## Exercise aim:
Copy out the entries exactly, and wherever a picture appears, leave it out.
--- Extracted information ---
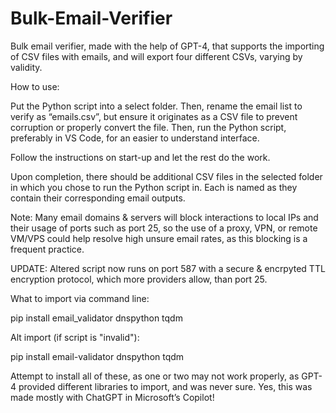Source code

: # Bulk-Email-Verifier
Bulk email verifier, made with the help of GPT-4, that supports the importing of CSV files with emails, and will export four different CSVs, varying by validity.

How to use:

Put the Python script into a select folder. Then, rename the email list to verify as “emails.csv”, but ensure it originates as a CSV file to prevent corruption or properly convert the file. Then, run the Python script, preferably in VS Code, for an easier to understand interface.

Follow the instructions on start-up and let the rest do the work.

Upon completion, there should be additional CSV files in the selected folder in which you chose to run the Python script in. Each is named as they contain their corresponding email outputs. 

Note: Many email domains & servers will block interactions to local IPs and their usage of ports such as port 25, so the use of a proxy, VPN, or remote VM/VPS could help resolve high unsure email rates, as this blocking is a frequent practice.

UPDATE: Altered script now runs on port 587 with a secure & encrpyted TTL encryption protocol, which more providers allow, than port 25. 

What to import via command line:

pip install email_validator dnspython tqdm

Alt import (if script is "invalid"):

pip install email-validator dnspython tqdm

Attempt to install all of these, as one or two may not work properly, as GPT-4 provided different libraries to import, and was never sure. Yes, this was made mostly with ChatGPT in Microsoft’s Copilot!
---
## Result of the exercise:
Source code

: # Bulk-Email-Verifier
Bulk email verifier, made with the help of GPT-4, that supports the importing of CSV files with emails, and will export four different CSVs, varying by validity.

How to use:

Put the Python script into a select folder. Then, rename the email list to verify as “emails.csv”, but ensure it originates as a CSV file to prevent corruption or properly convert the file. Then, run the Python script, preferably in VS Code, for an easier to understand interface.

Follow the instructions on start-up and let the rest do the work.

Upon completion, there should be additional CSV files in the selected folder in which you chose to run the Python script in. Each is named as they contain their corresponding email outputs. 

Note: Many email domains & servers will block interactions to local IPs and their usage of ports such as port 25, so the use of a proxy, VPN, or remote VM/VPS could help resolve high unsure email rates, as this blocking is a frequent practice.

UPDATE: Altered script now runs on port 587 with a secure & encrpyted TTL encryption protocol, which more providers allow, than port 25. 

What to import via command line:

pip install email_validator dnspython tqdm

Alt import (if script is "invalid"):

pip install email-validator dnspython tqdm

Attempt to install all of these, as one or two may not work properly, as GPT-4 provided different libraries to import, and was never sure. Yes, this was made mostly with ChatGPT in Microsoft’s Copilot!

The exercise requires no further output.